Segment Start: SOURCE INFORMATION
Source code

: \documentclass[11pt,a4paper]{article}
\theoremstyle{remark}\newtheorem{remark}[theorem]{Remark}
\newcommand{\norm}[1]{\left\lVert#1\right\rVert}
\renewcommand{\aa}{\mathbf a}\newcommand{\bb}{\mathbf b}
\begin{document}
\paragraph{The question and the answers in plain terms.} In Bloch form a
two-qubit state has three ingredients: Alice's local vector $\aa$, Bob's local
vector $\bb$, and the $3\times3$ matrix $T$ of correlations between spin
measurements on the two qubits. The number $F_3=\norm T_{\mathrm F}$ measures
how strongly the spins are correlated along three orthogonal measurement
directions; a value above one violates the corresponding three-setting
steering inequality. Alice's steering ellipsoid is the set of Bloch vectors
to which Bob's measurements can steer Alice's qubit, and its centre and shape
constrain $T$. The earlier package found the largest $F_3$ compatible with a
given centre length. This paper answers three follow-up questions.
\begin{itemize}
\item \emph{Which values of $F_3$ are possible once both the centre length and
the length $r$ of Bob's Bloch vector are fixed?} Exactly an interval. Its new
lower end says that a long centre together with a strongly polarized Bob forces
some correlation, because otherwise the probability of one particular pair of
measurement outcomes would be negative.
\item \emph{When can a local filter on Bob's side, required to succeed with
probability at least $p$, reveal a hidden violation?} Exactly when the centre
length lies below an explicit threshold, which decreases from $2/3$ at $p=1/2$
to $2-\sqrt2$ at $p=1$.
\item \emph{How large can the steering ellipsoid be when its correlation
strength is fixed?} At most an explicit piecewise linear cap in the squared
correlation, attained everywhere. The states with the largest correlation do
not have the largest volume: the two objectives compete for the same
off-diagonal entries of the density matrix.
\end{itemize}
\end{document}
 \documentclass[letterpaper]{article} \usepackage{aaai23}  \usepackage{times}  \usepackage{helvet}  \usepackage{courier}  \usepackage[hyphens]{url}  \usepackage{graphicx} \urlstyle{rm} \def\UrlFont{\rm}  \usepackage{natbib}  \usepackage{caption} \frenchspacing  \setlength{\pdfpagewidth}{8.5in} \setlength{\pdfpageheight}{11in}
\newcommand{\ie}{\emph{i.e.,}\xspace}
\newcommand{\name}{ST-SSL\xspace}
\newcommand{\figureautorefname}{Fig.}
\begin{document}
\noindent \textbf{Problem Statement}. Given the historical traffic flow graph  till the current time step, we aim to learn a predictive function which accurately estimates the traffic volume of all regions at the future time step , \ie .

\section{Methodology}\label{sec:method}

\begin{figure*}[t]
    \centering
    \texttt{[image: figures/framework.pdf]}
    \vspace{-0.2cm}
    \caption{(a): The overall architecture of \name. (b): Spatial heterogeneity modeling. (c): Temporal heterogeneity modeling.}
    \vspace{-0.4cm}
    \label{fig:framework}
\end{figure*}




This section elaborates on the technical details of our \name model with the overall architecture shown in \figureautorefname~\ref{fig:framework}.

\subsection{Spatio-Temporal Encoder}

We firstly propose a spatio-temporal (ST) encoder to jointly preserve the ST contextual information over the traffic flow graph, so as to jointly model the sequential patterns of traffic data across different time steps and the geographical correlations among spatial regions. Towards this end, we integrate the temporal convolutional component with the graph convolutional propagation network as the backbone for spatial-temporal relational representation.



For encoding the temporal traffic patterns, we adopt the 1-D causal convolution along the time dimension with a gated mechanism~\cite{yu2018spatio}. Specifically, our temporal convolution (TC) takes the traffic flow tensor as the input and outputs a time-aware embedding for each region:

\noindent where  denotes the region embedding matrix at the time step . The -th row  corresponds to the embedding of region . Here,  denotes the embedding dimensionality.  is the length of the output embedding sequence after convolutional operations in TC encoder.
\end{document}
Segment End: SOURCE INFORMATION
**PROBLEM TO WORK ON**: Tally how many lines of the records hold the word "label". Answer with the number only.

**YOUR RESPONSE**: 2